Taking the claim to be "The government taking ten years to institute laws requiring seat belts caused hundreds of thousands of deaths", and taking "hundreds" to mean "at least 200", that is almost certainly false for the US, but plausible for worldwide.
Seat belts are the single most effective safety technology in the history of the automobile. A NHTSA study of lives saved by vehicle technologies found that, between 1960 and 2012, seat belts saved more lives—329,715, to be exact
https://www.nhtsa.gov/seat-belts/seat-belts-save-lives
If that rate is constant, that's ~66k/decade, which is off by a factor of three. Add in the fact that they are probably biased to overestimating the number of lives saved, and the fact that not all of those are due to laws (many people would have used seat belts if there weren't a law), and it's likely lower. Theoretically, there could have been a much higher number for the sixties, but it's highly unlikely.

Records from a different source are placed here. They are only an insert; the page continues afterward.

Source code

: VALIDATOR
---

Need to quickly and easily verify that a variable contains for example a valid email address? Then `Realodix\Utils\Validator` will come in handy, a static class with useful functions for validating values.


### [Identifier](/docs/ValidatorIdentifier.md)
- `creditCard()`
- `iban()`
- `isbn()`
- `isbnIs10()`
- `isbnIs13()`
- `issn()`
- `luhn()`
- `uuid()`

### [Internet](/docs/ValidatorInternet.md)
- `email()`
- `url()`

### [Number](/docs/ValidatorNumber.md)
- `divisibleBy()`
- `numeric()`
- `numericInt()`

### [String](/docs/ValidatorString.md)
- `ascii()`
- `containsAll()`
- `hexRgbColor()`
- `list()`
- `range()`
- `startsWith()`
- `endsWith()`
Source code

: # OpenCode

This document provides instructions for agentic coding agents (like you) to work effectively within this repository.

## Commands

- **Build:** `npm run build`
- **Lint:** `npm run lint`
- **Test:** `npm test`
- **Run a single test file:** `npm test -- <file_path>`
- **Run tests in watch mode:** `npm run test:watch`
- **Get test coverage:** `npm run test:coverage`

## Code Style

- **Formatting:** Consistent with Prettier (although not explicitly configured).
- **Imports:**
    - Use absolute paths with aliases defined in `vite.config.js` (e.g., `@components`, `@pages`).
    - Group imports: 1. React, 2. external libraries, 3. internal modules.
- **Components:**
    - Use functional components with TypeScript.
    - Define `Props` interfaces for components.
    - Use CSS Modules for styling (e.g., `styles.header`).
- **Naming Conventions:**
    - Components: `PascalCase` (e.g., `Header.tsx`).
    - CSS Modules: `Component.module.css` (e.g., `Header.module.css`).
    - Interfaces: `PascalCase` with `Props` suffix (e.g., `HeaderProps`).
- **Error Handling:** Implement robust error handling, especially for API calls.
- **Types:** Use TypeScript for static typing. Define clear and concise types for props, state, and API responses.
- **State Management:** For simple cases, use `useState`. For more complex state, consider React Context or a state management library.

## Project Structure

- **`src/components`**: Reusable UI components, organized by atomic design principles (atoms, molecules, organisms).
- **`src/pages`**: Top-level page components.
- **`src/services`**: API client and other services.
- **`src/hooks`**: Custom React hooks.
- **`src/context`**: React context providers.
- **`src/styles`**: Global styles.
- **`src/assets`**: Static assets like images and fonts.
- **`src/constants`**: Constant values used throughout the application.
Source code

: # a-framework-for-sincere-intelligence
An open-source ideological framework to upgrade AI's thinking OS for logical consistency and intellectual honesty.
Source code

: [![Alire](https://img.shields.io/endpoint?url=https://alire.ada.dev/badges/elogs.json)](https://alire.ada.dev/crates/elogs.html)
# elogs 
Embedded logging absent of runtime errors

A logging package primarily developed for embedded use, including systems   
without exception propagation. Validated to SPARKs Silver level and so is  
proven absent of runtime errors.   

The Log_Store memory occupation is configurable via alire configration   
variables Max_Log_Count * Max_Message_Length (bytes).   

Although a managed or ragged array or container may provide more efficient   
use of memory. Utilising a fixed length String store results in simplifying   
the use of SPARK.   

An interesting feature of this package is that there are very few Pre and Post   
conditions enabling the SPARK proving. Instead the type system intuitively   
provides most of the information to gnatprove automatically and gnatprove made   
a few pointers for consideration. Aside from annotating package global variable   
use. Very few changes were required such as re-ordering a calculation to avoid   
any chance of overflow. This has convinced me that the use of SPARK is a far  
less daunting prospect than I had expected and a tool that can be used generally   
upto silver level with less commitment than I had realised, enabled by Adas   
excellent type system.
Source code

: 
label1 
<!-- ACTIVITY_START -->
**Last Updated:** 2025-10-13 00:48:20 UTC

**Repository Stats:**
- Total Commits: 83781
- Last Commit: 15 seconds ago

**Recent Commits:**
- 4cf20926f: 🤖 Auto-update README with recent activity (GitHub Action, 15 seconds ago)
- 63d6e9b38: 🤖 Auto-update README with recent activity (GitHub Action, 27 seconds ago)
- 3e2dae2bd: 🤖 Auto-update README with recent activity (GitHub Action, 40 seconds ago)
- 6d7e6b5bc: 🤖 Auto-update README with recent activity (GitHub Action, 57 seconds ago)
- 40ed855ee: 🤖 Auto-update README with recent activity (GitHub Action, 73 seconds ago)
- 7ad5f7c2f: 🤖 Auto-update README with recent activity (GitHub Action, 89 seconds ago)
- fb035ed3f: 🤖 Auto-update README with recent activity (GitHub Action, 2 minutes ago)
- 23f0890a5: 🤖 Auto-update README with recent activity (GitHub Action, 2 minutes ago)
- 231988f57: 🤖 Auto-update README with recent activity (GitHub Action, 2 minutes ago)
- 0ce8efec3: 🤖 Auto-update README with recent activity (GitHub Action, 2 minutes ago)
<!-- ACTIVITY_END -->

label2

Looking at this graph, there has been a general trend since 1967 for car deaths to go down. From 1967 to 1977, deaths went from 52,924 to 49,510, but the cumulative decrease is once again ~30k. Theoretically, it could be that the death toll would have risen without seat belts, and thus this underestimates how much the death toll would have decreased in the decade before 1968, but it's more likely that it overestimates the amount (there are likely other factors that cause the decrease).
Both of these are only rough indicators, but as they would have to be off by a factor of three to six for the claim to be true, this is strong evidence against it.
Worldwide, on the other hand, the US was about 1/17 of the world population in 1967. So the claim isn't outside the realm of possibility, although I don't know what how traffic deaths compared to the US, or when other countries implemented seat belt laws.
PS At least for the US, I'm pretty sure that "security" is not standard as part of the term for seat belts.